Con precedente approfondimento, abbiamo visto che l’amministratore di fatto e/o di diritto non risponde in proprio delle maggiori imposte accertate alla società. In questa sede, esaminiamo la responsabilità del socio.
La pretesa avanzata verso il socio attiene ad una obbligazione altrui, quella facente capo alla società e questa è l’unico soggetto che risponde della pretesa.
Nell’ordinamento tributario non esiste alcuna norma che sancisca la responsabilità solidale del socio per le obbligazioni di una società di capitali.
La responsabilità dei soci stabilita dall’art. 36, comma 3, DPR 602/73 è una responsabilità civilistica, tipica dell’azione da indebito: egli risponde per aver ricevuto somme che non gli spettavano. Nulla a che vedere con la coobbligazione che presuppone un’obbligazione principale altrui (cfr. Cass. nn. 25530/2021 e 25710/2021).

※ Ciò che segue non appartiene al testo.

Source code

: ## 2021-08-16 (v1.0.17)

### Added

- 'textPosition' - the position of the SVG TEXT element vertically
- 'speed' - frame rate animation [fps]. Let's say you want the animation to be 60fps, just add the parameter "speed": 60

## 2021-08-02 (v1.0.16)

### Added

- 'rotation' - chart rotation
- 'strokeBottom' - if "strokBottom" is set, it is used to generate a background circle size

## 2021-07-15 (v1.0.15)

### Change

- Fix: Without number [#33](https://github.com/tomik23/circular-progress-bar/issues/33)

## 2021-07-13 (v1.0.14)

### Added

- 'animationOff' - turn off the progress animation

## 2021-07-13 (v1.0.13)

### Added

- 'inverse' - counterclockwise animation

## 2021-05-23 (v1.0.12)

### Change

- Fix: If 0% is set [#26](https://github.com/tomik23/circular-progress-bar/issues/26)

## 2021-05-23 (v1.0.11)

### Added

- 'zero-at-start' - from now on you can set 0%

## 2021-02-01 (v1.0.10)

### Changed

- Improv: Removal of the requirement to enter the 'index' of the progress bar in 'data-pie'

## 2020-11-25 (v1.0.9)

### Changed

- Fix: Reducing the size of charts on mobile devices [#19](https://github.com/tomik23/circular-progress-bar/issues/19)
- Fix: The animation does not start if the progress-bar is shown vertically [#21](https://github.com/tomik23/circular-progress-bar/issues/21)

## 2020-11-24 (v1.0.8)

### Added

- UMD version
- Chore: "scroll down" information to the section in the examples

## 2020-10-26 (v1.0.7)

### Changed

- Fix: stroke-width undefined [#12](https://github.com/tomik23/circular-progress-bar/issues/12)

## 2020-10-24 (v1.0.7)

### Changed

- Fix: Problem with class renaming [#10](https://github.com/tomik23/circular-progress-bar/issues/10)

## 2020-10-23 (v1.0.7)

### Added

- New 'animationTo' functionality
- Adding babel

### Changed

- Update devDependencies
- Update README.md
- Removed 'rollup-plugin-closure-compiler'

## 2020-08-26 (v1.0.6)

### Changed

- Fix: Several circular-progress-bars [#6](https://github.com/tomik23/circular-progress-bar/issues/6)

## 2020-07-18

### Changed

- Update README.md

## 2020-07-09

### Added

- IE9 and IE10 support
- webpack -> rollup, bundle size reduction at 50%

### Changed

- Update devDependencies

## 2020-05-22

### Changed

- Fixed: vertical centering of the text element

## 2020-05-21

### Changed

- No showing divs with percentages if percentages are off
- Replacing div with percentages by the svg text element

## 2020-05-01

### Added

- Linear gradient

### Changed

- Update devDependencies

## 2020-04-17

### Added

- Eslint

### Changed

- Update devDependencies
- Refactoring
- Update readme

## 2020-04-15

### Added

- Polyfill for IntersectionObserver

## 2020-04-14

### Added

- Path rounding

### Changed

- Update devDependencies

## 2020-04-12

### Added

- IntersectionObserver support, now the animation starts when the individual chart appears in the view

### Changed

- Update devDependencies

Esso disciplina una particolare ipotesi di responsabilità per obbligazione propria ex lege, avente natura civilistica e non tributaria. Di fatti, l’art. 36 cit. opera quando la società è cessata ed il socio abbia ricevuto nel corso degli ultimi due periodi di imposta precedenti alla messa in liquidazione o durante il tempo della liquidazione denaro o altri beni in assegnazione. Il socio risponderà delle imposte delle quali sono responsabili i liquidatori ai sensi del primo comma della stessa norma nei limiti del valore dei beni ricevuti. E’ fatta salva la maggiore responsabilità stabilita dall’art.2325 del codice civile.
Se l’Agenzia agisce ai sensi del comma 3, dell’art.36 cit., essa deve formare uno specifico atto di accertamento nei confronti del socio, spiegando le ragioni in fatto e in diritto sulla base delle quali considerare quest’ultimo obbligato in proprio: così dispone il successivo comma 5. L’inesistenza di un simile atto, comporta l’illegittimità della pretesa per violazione procedimentale.